Background
Lambourne was born to William and Martha Wernham in Chieveley, Berkshire, England on the River Lambourn.
Lambourne was born to William and Martha Wernham in Chieveley, Berkshire, England on the River Lambourn.
The family emigrated to the United States when Alfred was a child. They first settled in Saint Louis, Missouri before moving to Utah Territory. During the trip from Saint Louis to Salt Lake City, Utah, Alfred kept a sketchbook of scenery along the way.
After arriving in Salt Lake City, Utah at the age of 16, Lambourne took work as a scenic artist for the Salt Lake Theatre.
In the same decade, Lambourne traveled the American West with photographer Charles Roscoe Savage, painting as Savage photographed, and explored the Wasatch range with H. L. A. Culmer, painting and naming features, and "painted a series of large canvasses representing his journey from the eastern coast of the United States to the Golden Gate" with Reuben Kirkham.
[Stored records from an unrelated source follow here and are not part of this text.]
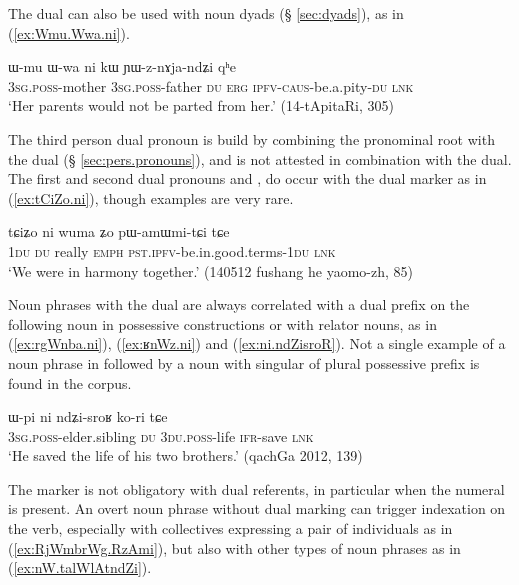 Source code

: The dual can also be used with noun dyads (§ \ref{sec:dyads}), as in (\ref{ex:Wmu.Wwa.ni}). 

\begin{exe}
\ex \label{ex:Wmu.Wwa.ni}
\gll   ɯ-mu ɯ-wa ni kɯ ɲɯ-z-nɤja-ndʑi qʰe \\
\textsc{3sg}.\textsc{poss}-mother \textsc{3sg}.\textsc{poss}-father \textsc{du} \textsc{erg} \textsc{ipfv}-\textsc{caus}-be.a.pity-\textsc{du} \textsc{lnk} \\
\glt `Her parents would not be parted from her.' (14-tApitaRi, 305)
\end{exe}

The third person dual pronoun  is build by combining the pronominal root  with the dual  (§ \ref{sec:pers.pronouns}), and is not attested in combination with the dual. The first and second dual pronouns  and , do occur with the dual marker as in (\ref{ex:tCiZo.ni}), though examples are very rare.

\begin{exe}
\ex \label{ex:tCiZo.ni}
\gll  tɕiʑo ni wuma ʑo pɯ-amɯmi-tɕi tɕe \\
\textsc{1du} \textsc{du} really \textsc{emph} \textsc{pst}.\textsc{ipfv}-be.in.good.terms-\textsc{1du} \textsc{lnk} \\
\glt `We were in harmony together.' (140512 fushang he yaomo-zh, 85)
\end{exe}

Noun phrases with the dual  are always correlated with a dual prefix on the following noun in possessive constructions or with relator nouns, as in (\ref{ex:rgWnba.ni}), (\ref{ex:ʁnWz.ni}) and (\ref{ex:ni.ndZisroR}). Not a single example of a noun phrase in  followed by a noun with singular of plural possessive prefix is found in the corpus.

\begin{exe}
\ex \label{ex:ni.ndZisroR} 
\gll ɯ-pi ni ndʑi-sroʁ ko-ri tɕe \\
\textsc{3sg}.\textsc{poss}-elder.sibling \textsc{du} \textsc{3du}.\textsc{poss}-life \textsc{ifr}-save \textsc{lnk} \\
\glt `He saved the life of his two brothers.' (qachGa 2012, 139)
\end{exe}

The marker  is not obligatory with dual referents, in particular when the numeral  is present. An overt noun phrase without dual marking can trigger indexation on the verb, especially with collectives expressing a pair of individuals as  in (\ref{ex:RjWmbrWg.RzAmi}), but also with other types of noun phrases as in (\ref{ex:nW.talWlAtndZi}).

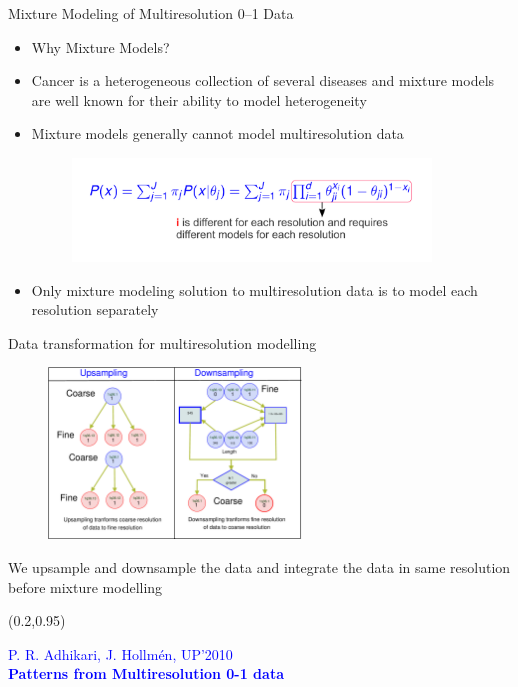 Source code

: \documentclass[first=dgreen,second=purple,logo=redexc]{aaltoslides}
\newcommand\FrameText[1]{%
  \begin{textblock*}{0.98\textwidth}(0.2\textwidth,0.95\textheight)
    \textcolor {blue}{\scriptsize\raggedright #1\hspace{0.1\textwidth}}
  \end{textblock*}}
\begin{document}
\begin{frame} {Mixture Modeling of Multiresolution 0--1 Data} 
\small
\begin{itemize}\setlength{\itemsep}{1mm}
    \item {\color{red} {Why Mixture Models?}}
    \item Cancer is a heterogeneous collection of several diseases and mixture models are well known for their ability to model heterogeneity
    \item Mixture models generally cannot model multiresolution data
    
    \vspace{-2mm}
    
      \begin{figure}
      \centering
      \includegraphics[trim=1cm 1.3cm 1cm 1.3cm, clip=true, width=0.9\textwidth]{figures/multieq}
      \end{figure}
      
          \vspace{-2mm}

     \item Only mixture modeling solution to multiresolution data is to model each resolution separately 
\end{itemize}
\end{frame}


\begin{frame}{Data transformation for multiresolution modelling}
\begin{figure}
\centering
  \includegraphics[trim=0cm 0cm 0cm 0cm, clip=true,width=0.60\textwidth]{figures/nweighted}
\end{figure}
\vspace{-5mm}
\scriptsize
We upsample and downsample the data and integrate the data in same resolution before mixture modelling
\FrameText{P. R. Adhikari, J. Hollm{\'e}n, UP'2010 \\ \textbf{Patterns from Multiresolution 0-1 data}}
\end{frame}
\end{document}
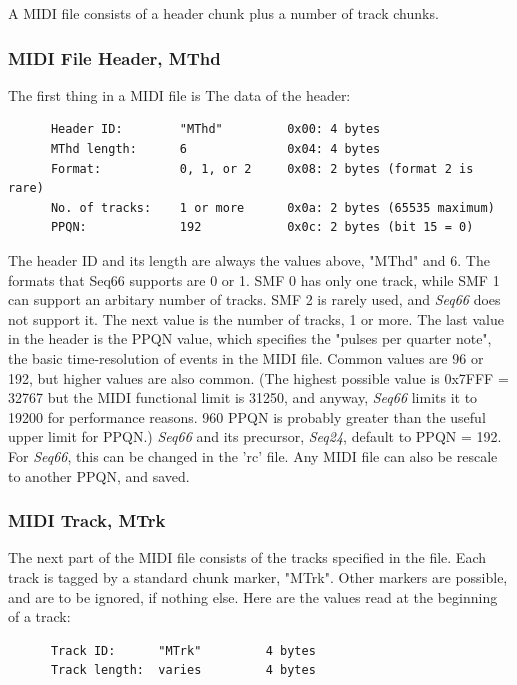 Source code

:    A MIDI file consists of a header chunk plus a number of track chunks.

\subsubsection{MIDI File Header, MThd}
\label{subsubsec:midi_format_header}

   The first thing in a MIDI file is The data of the header:

   \begin{verbatim}
      Header ID:        "MThd"         0x00: 4 bytes
      MThd length:      6              0x04: 4 bytes
      Format:           0, 1, or 2     0x08: 2 bytes (format 2 is rare)
      No. of tracks:    1 or more      0x0a: 2 bytes (65535 maximum)
      PPQN:             192            0x0c: 2 bytes (bit 15 = 0)
   \end{verbatim}

   The header ID and its length are always the values above, "MThd" and 6.
   The formats that Seq66 supports are 0 or 1.
   SMF 0 has only one track, while SMF 1 can
   support an arbitary number of tracks.
   SMF 2 is rarely used, and \textsl{Seq66} does not support it.
   The next value is the number of tracks, 1 or more.
   The last value in the header is the
   PPQN value, which specifies the "pulses per quarter note", the
   basic time-resolution of events in the MIDI file.  Common values are 96 or
   192, but higher values are also common.
   (The highest possible value is 0x7FFF = 32767 but the MIDI functional limit
   is 31250, and anyway,
   \textsl{Seq66} limits it to 19200 for performance reasons.
   960 PPQN is probably greater than the useful upper limit for PPQN.)
   \textsl{Seq66} and its precursor, \textsl{Seq24}, default to PPQN = 192.
   For \textsl{Seq66}, this can be changed in the 'rc' file.
   Any MIDI file can also be rescale to another PPQN, and saved.

\subsubsection{MIDI Track, MTrk}
\label{subsubsec:midi_format_track}

   The next part of the MIDI file consists of the tracks specified in the file.
   Each track is tagged by
   a standard chunk marker, "MTrk".  Other markers are possible, and are to be
   ignored, if nothing else.  Here are the values read at the beginning of a
   track:

   \begin{verbatim}
      Track ID:      "MTrk"         4 bytes
      Track length:  varies         4 bytes
   \end{verbatim}

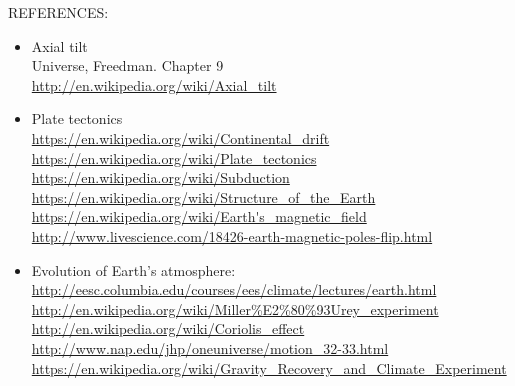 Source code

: REFERENCES:
\begin{itemize}
\item  Axial tilt
\\Universe, Freedman. Chapter 9 \\
\url{http://en.wikipedia.org/wiki/Axial_tilt}
\item Plate tectonics \\
\url{https://en.wikipedia.org/wiki/Continental_drift} \\
\url{https://en.wikipedia.org/wiki/Plate_tectonics} \\
\url{https://en.wikipedia.org/wiki/Subduction} \\
\url{https://en.wikipedia.org/wiki/Structure_of_the_Earth} \\
\url{https://en.wikipedia.org/wiki/Earth's_magnetic_field} \\
\url{http://www.livescience.com/18426-earth-magnetic-poles-flip.html}

\item Evolution of Earth’s atmosphere: \\
\url{http://eesc.columbia.edu/courses/ees/climate/lectures/earth.html} \\
\url{http://en.wikipedia.org/wiki/Miller\%E2\%80\%93Urey_experiment} \\
\url{http://en.wikipedia.org/wiki/Coriolis_effect} \\ 
\url{http://www.nap.edu/jhp/oneuniverse/motion_32-33.html} \\
\url{https://en.wikipedia.org/wiki/Gravity_Recovery_and_Climate_Experiment}
\end{itemize}
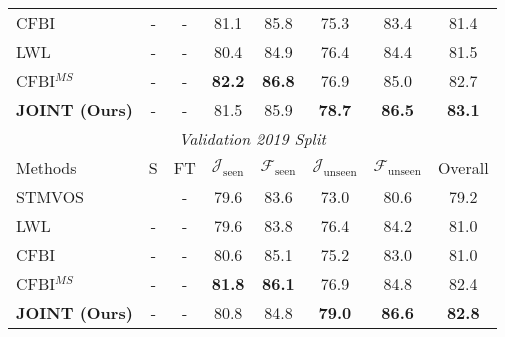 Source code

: \documentclass[10pt,twocolumn,letterpaper]{article}
\begin{document}
\begin{table}[htbp]
\begin{center}
{\begin{tabular*}{\hsize}{@{}@{\extracolsep{\fill}}lccccccc@{}}
			CFBI  \cite{CFBI2020A} & - & - & 81.1 & 85.8 & 75.3 & 83.4 & 81.4\\
			LWL  \cite{Goutam2020A}  & - & - &  80.4 & 84.9 & 76.4 & 84.4 & 81.5\\
			CFBI$^{MS}$  \cite{CFBI2020A} & - & - & \textbf{82.2} & \textbf{86.8} & 76.9 & 85.0 & 82.7\\
\textbf{JOINT (Ours)} & - & - & 81.5 & 85.9 & \textbf{78.7} & \textbf{86.5}& \textbf{83.1}\\
			\midrule[1.0pt]
\multicolumn{8}{c}{\emph{Validation 2019 Split}} \\
			\midrule
			Methods & S & FT & $\mathcal{J}_{\text{seen}}$ & $\mathcal{F}_{\text{seen}}$ & $\mathcal{J}_{\text{unseen}}$ & $\mathcal{F}_{\text{unseen}}$ & Overall\\
			\midrule
			STMVOS  \cite{Seoung2019A} & \checkmark & - & 79.6 & 83.6 & 73.0 & 80.6 & 79.2\\
			\midrule
			LWL  \cite{Goutam2020A} & - & - & 79.6 & 83.8 & 76.4 & 84.2 & 81.0\\
			CFBI  \cite{CFBI2020A} & - & - & 80.6 & 85.1 & 75.2 & 83.0 & 81.0\\
			CFBI$^{MS}$  \cite{CFBI2020A} & - & - & \textbf{81.8} & \textbf{86.1} & 76.9 & 84.8 & 82.4\\
\textbf{JOINT (Ours)} & - & - & 80.8 & 84.8 & \textbf{79.0} & \textbf{86.6} & \textbf{82.8}\\
			\bottomrule[1.0pt]
		\end{tabular*}
		}
	\end{center}
	\label{table:yt-val}
	\vspace{-2.5em}
\end{table}
\end{document}
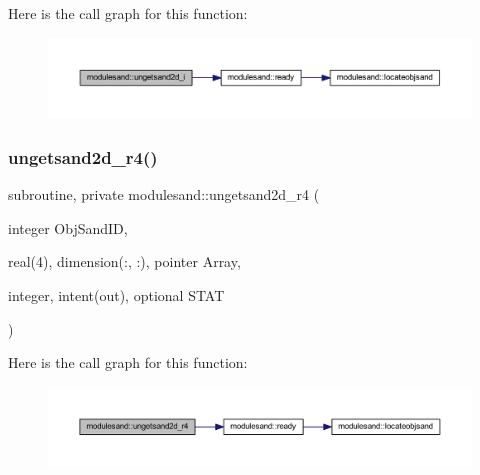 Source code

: Here is the call graph for this function\+:\nopagebreak
\begin{figure}[H]
\begin{center}
\leavevmode
\includegraphics[width=350pt]{namespacemodulesand_a4daaa1c74789b3c8e2b813c33c5dd7f4_cgraph}
\end{center}
\end{figure}
\mbox{\label{namespacemodulesand_aebab0f132145eea11b487947d2b9b3f1}} 
\subsubsection{\texorpdfstring{ungetsand2d\+\_\+r4()}{ungetsand2d\_r4()}}
{\footnotesize\ttfamily subroutine, private modulesand\+::ungetsand2d\+\_\+r4 (\begin{DoxyParamCaption}\item[{integer}]{Obj\+Sand\+ID,  }\item[{real(4), dimension(\+:, \+:), pointer}]{Array,  }\item[{integer, intent(out), optional}]{S\+T\+AT }\end{DoxyParamCaption})\hspace{0.3cm}{\ttfamily [private]}}

Here is the call graph for this function\+:\nopagebreak
\begin{figure}[H]
\begin{center}
\leavevmode
\includegraphics[width=350pt]{namespacemodulesand_aebab0f132145eea11b487947d2b9b3f1_cgraph}
\end{center}
\end{figure}
\mbox{\label{namespacemodulesand_ab4572edb29539b65dc7c75cb29005448}} 
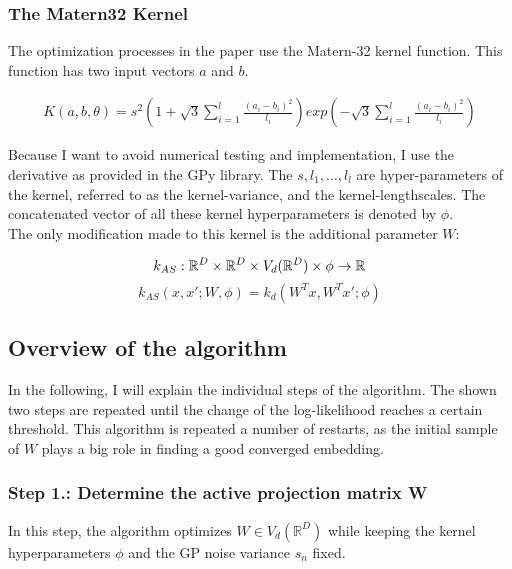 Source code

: \subsubsection{The Matern32 Kernel}
The optimization processes in the paper use the Matern-32 kernel function.
This function has two input vectors $a$ and $b$.

\begin{align}
K(a,  b, \theta) = s^2 \left( 1 + \sqrt{3} \sum_{i=1}^l \frac{(a_i - b_i)^2}{ \textit{l}_i} \right) exp\left( - \sqrt{3} \sum_{i=1}^l \frac{(a_i - b_i)^2}{ \textit{l}_i} \right)
\end{align}

Because I want to avoid numerical testing and implementation, I use the derivative as provided in the GPy library.
The $s, l_1, \ldots, l_l $ are hyper-parameters of the kernel, referred to as the kernel-variance, and the kernel-lengthscales. 
The concatenated vector of all these kernel hyperparameters is denoted by $\phi$. \\

The only modification made to this kernel is the additional parameter $W$:

\begin{equation}
k_{AS} : \mathbb{R}^D \times \mathbb{R}^D \times V_d(\mathbb{R}^D) \times \phi \rightarrow \mathbb{R} \\
\end{equation}
\begin{equation}
k_{AS} (x, x'; W, \phi) = k_d(W^T x, W^T x'; \phi)
\end{equation}

\subsection{Overview of the algorithm}

In the following, I will explain the individual steps of the algorithm.
The shown two steps are repeated until the change of the log-likelihood reaches a certain threshold.
This algorithm is repeated a number of restarts, as the initial sample of $W$ plays a big role in finding a good converged embedding.

\subsubsection{Step 1.: Determine the active projection matrix W}
In this step, the algorithm optimizes $W \in V_d(\mathbb{R}^D)$ while keeping the kernel hyperparameters $\phi$ and the GP noise variance $s_n$ fixed.

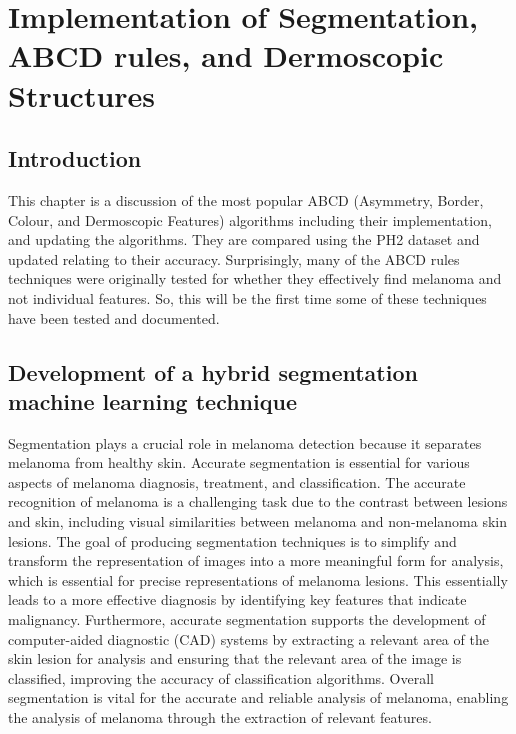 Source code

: 
\chapter{Implementation of Segmentation, ABCD rules, and Dermoscopic Structures}

\section{Introduction}
This chapter is a discussion of the most popular ABCD (Asymmetry, Border, Colour, and Dermoscopic Features) algorithms including their implementation, and updating the algorithms. They are compared using the PH2 dataset and updated relating to their accuracy. Surprisingly, many of the ABCD rules techniques were originally tested for whether they effectively find melanoma and not individual features. So, this will be the first time some of these techniques have been tested and documented.

\section{Development of a hybrid segmentation machine learning technique}
Segmentation plays a crucial role in melanoma detection because it separates melanoma from healthy skin. Accurate segmentation is essential for various aspects of melanoma diagnosis, treatment, and classification\cite{Albahli2020}. The accurate recognition of melanoma is a challenging task due to the contrast between lesions and skin, including visual similarities between melanoma and non-melanoma skin lesions\cite{li2018}. The goal of producing segmentation techniques is to simplify and transform the representation of images into a more meaningful form for analysis, which is essential for precise representations of melanoma lesions\cite{Masood2013}. This essentially leads to a more effective diagnosis by identifying key features that indicate malignancy\cite{ali2023}. Furthermore, accurate segmentation supports the development of computer-aided diagnostic (CAD) systems by extracting a relevant area of the skin lesion for analysis and ensuring that the relevant area of the image is classified, improving the accuracy of classification algorithms\cite{bi2019}. Overall segmentation is vital for the accurate and reliable analysis of melanoma, enabling the analysis of melanoma through the extraction of relevant features.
He also visited Yosemite, Colorado and Arizona.
Later in life, Lambourne focused more on writing, sometimes illustrating his work, eventually writing 14 books In November, 1895, he began a year living in solitude on Great Salt Lake"s remote Gunnison Island, where he wrote Our Inland Sea.
In March 1896, a group of guano sifters came to the island, and Lambourne included musings about them in the book
In early Winter of 1896, Lambourne left the island, along with the guano sifters. Lambourne died June 6, 1926, in Salt Lake City.